Individual Investors: Assess Your Portfolio

  1. Use Prison Free Funds to screen your mutual funds and ETFs for prison industrial complex holdings
  2. Review your 401(k) options, IRA holdings, and personal investment accounts
  3. Identify funds containing private prison operators, surveillance technology companies, and banks financing detention
  4. Schedule a meeting with your financial advisor to discuss findings and request alternatives

Anticipate Pushback from Advisors

Your financial advisor may suggest that divesting will reduce returns or increase risk. Respond with these points:

  • Private prison companies depend on volatile government contracts that change dramatically with electoral outcomes
  • Major banks withdrew financing in 2019 after assessing unacceptable business risks
  • CalPERS, CalSTRS, and major foundations report no financial setbacks from divestment
  • ESG factors have a direct relationship to economic and financial value
  • It is your money and you have the right to make investment decisions based on your values

If Your Broker Has Limited Options

Many large brokerage firms curate offerings around conventional funds that track major market indexes, which typically include private prison companies.

If your current advisor cannot provide funds aligned with your values, consider finding an independent advisor who specializes in sustainable and socially responsible investing.

For IRAs and personal portfolios you control directly, you have more flexibility to research and select mutual funds and ETFs that explicitly screen out prison industrial complex companies.


Changing Your Employer's 401(k): Build a Coalition

  1. Talk to colleagues and share Prison Free Funds results showing what your current plan options hold
  2. Use company intranets, employee portals, newsletters, or corporate chats to identify others who share your concerns
  3. Connect with corporate responsibility teams or employee engagement groups if they exist
  4. Create an informal coalition focused specifically on prison-free investing

Frame Your Request

When approaching plan administrators, frame your request around both values and risk:

"We want to reduce the future risk of our 401(k) fund choices. We also want to invest in a more just and equitable future. How can we enhance our 401(k) choices to do so?"

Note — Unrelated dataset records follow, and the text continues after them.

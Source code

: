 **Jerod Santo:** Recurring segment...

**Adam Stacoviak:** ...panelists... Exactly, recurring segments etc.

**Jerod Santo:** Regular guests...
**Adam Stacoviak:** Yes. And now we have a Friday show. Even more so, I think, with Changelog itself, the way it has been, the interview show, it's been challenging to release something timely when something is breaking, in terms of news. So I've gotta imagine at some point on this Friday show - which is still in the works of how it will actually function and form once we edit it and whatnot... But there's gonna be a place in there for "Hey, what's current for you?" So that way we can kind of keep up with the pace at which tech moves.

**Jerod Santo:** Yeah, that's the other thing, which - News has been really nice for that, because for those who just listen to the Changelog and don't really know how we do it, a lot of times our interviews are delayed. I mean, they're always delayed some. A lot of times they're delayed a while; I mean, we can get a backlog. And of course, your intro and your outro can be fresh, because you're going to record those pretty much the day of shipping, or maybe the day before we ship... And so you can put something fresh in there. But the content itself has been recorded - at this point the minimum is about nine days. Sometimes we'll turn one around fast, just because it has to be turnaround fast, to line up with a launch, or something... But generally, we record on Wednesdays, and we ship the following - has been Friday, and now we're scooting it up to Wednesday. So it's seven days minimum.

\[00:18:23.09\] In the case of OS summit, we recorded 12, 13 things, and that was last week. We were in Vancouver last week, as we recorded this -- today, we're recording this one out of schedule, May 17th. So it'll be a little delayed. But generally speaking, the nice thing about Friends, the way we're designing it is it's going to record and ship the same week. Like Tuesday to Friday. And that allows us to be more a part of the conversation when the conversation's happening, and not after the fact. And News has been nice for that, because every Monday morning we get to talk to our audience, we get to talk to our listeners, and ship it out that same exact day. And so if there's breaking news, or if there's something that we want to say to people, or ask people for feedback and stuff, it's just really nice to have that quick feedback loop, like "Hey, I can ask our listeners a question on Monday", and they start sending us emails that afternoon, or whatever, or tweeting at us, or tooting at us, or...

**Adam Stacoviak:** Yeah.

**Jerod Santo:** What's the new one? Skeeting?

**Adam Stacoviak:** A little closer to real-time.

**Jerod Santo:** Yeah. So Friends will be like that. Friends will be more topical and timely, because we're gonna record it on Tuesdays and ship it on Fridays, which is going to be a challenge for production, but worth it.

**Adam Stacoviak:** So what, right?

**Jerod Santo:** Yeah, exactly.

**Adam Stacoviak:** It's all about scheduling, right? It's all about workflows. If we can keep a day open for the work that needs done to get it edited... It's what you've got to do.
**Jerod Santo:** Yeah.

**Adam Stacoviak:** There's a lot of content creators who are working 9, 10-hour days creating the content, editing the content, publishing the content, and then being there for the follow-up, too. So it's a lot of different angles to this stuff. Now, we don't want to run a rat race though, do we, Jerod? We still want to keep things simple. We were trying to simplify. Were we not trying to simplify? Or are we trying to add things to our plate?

Bring solutions rather than just problems. Getting new fund choices added is a formal process that could take up to a year. If refused, you may need fellow employees to sign a petition requesting the change.

Corporate 401(k) Decision Chain

Plan Administrator: Implements decisions but usually lacks authority to change fund offerings unilaterally

Investment Committee: Evaluates options and makes recommendations based on fiduciary standards

CFO: Oversees the process and ensures regulatory compliance

Board of Directors: Has final authority over major policy decisions

Pressure can be applied at multiple points in this chain. Champions at any level can advance the cause.


For Foundations: Approach Your Investment Manager

  1. Request a comprehensive audit of current holdings against carceral apparatus screening criteria (not just private prisons, but surveillance technology, detention logistics, and financing)
  2. Reference precedent: The California Endowment, Nathan Cummings Foundation, and F.B. Heron Foundation all transitioned to prison-free portfolios with no reported financial setbacks
  3. Ask your investment manager to implement screens using Worth Rises harm scores or AFSC Investigate data
  4. Request quarterly reporting on carceral apparatus exposure alongside standard performance metrics

Foundation Screening Criteria

Comprehensive divestment requires looking beyond private prison operators to the full carceral apparatus:

Private detention: CoreCivic, GEO Group, and companies operating jails, prisons, or immigration detention facilities

Surveillance technology: Palantir, companies providing facial recognition, tracking systems, or data analytics to ICE and law enforcement

E-carceration: Ankle monitor and GPS tracking system providers

Detention support: Healthcare contractors, food service, commissary operators, and logistics companies serving detention facilities

Financing: Banks and financial institutions providing capital to the above

If Your Investment Manager Resists

Common objections and responses:

"It will hurt returns": The Nathan Cummings Foundation reports no financial setbacks from 100% mission-aligned investing. ESG research shows sustainable funds perform comparably to traditional funds.

"The screens are too narrow/broad": Request a phased approach starting with direct private prison operators, then expanding to the broader ecosystem.

"Our index funds can't be modified": Consider moving to actively managed prison-free funds or working with managers like Trillium, Boston Trust Walden, or Just Futures.

"It's not material to our mission": If your foundation works on justice, equity, immigration, or community wellbeing, carceral investments directly contradict mission alignment.